Extrait de EC Magazine 2/01,
revue éditée par Europa Cantat
Fédération Européenne des Jeunes Chorales

Contrairement à une idée très répandue,
(cfr Règlement du Chef)

Notre chef a toujours tort !

Si elle arrive pile à l’heure pour la répétition : il est évident que, le temps de s’installer, on commencera en retard.
Si elle arrive plus tôt: sa montre avance : on n’aura bientôt plus le temps de faire souper les enfants avant de venir répéter.
Si elle approfondit la mise en voix : elle nous endort. La prochaine fois on arrivera 10 minutes plus tard.
Si elle survole cet échauffement : elle ne se fatigue pas aujourd’hui. Comment veut-elle que les soprani arrivent au Sol ?
Si elle n’annonce pas le programme de la répétition : comment savoir où chercher dans nos quelque 305 partitions ?
Si elle ne suit pas l’ordre annoncé : et nous, pauvres petits choristes, comment allons-nous nous y retrouver ?
Si elle garde la tonalité d’origine : c’est trop haut, on va se casser une corde vocale !
Si elle baisse d’un ton : c’était bien la peine de passer tout ce temps à essayer d’attraper le La !
Si elle accepte plusieurs concerts : elle voudrait peut-être en plus que tout le monde dise oui ?
Si elle n’en accepte pas maintenant : alors on apprend tout ça pour rien ?
Si elle fait un projet d’échange ou de spectacle : et ca va demander combien de répétitions supplémentaires ?
Si elle parle normalement : on ne comprend rien, elle a dit quoi ?.
Si à l’occasion, elle élève la voix : elle crie !
Si elle parle avec un(e) choriste ou membre du comité: elle n’en finit plus.

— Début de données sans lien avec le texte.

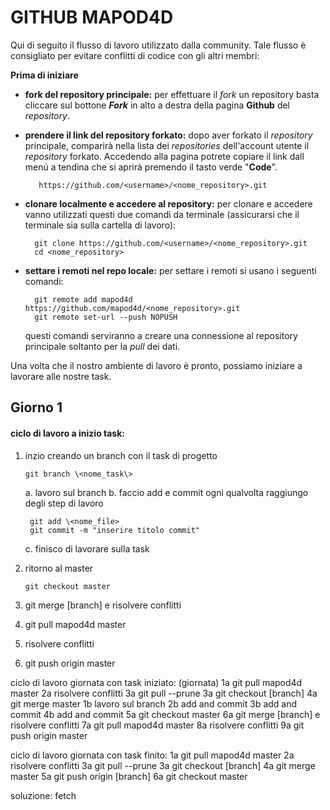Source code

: # GITHUB MAPOD4D

Qui di seguito il flusso di lavoro utilizzato dalla community. Tale flusso è consigliato per evitare conflitti di codice con gli altri membri:

**Prima di iniziare**

- **fork del repository principale:** per effettuare il _fork_ un repository basta cliccare sul bottone **_Fork_** in alto a destra della pagina **Github** del _repository_.

- **prendere il link del repository forkato:** dopo aver forkato il _repository_ principale, comparirà nella lista dei _repositories_ dell'account utente il _repository_ forkato. Accedendo alla pagina potrete copiare il link dall menú a tendina che si aprirà premendo il tasto verde "**Code**".

         https://github.com/<username>/<nome_repository>.git

- **clonare localmente e accedere al repository:** per clonare e accedere vanno utilizzati questi due comandi da terminale (assicurarsi che il terminale sia sulla cartella di lavoro):

        git clone https://github.com/<username>/<nome_repository>.git
        cd <nome_repository>

- **settare i remoti nel repo locale:** per settare i remoti si usano i seguenti comandi:

        git remote add mapod4d https://github.com/mapod4d/<nome_repository>.git
        git remote set-url --push NOPUSH

  questi comandi serviranno a creare una connessione al repository principale soltanto per la _pull_ dei dati.

Una volta che il nostro ambiente di lavoro è pronto, possiamo iniziare a lavorare alle nostre task.

## Giorno 1

#### ciclo di lavoro a inizio task:

1.  inzio creando un branch con il task di progetto

        git branch \<nome_task\>

    a. lavoro sul branch
    b. faccio add e commit ogni qualvolta raggiungo degli step di lavoro

         git add \<nome_file>
         git commit -m "inserire titolo commit"

    c. finisco di lavorare sulla task

1.  ritorno al master

        git checkout master

1.  git merge [branch] e risolvere conflitti
1.  git pull mapod4d master
1.  risolvere conflitti
1.  git push origin master

ciclo di lavoro giornata con task iniziato:
(giornata)
1a git pull mapod4d master
2a risolvere conflitti
3a git pull --prune
3a git checkout [branch]
4a git merge master
1b lavoro sul branch
2b add and commit
3b add and commit
4b add and commit
5a git checkout master
6a git merge [branch] e risolvere conflitti
7a git pull mapod4d master
8a risolvere conflitti
9a git push origin master

ciclo di lavoro giornata con task finito:
1a git pull mapod4d master
2a risolvere conflitti
3a git pull --prune
3a git checkout [branch]
4a git merge master
5a git push origin [branch]
6a git checkout master

soluzione:
fetch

Elle retarde tout le monde.
Si elle abrège un peu la conversation: elle n’écoute pas, elle n’est pas disponible
Si elle trouve qu’il y a trop de bruit : c’est parce qu’elle fait travailler toujours les mêmes.
Si elle sollicite tous les pupitres: on n’a plus le temps de souffler.
Si elle fait deux remarques au même pupitre : elle n’a qu’à voir ça plus tard rien qu’avec eux.
Si elle demande de reprendre au troisième système : pourquoi ne chante-t-on pas les autres couplets ?
Si elle demande de se lever: où poser nos classeurs ? et puis on ne la voit plus !
Si elle choisit des chants étrangers : on ne comprend rien, et elle voudrait qu’on y mette de l’expression et des nuances.
Si elle choisit une série de chants en français: c’est toujours le même genre.
Si elle demande aux choristes de choisir : à quoi ça sert ? les photocopies sont sûrement déjà faites.
Si elle ne demande pas l’avis des choristes: elle devient vraiment autoritaire !

Mais si, à la prochaine répétition, elle ne venait pas : nous resterions, toutes et tous, sans voix !!!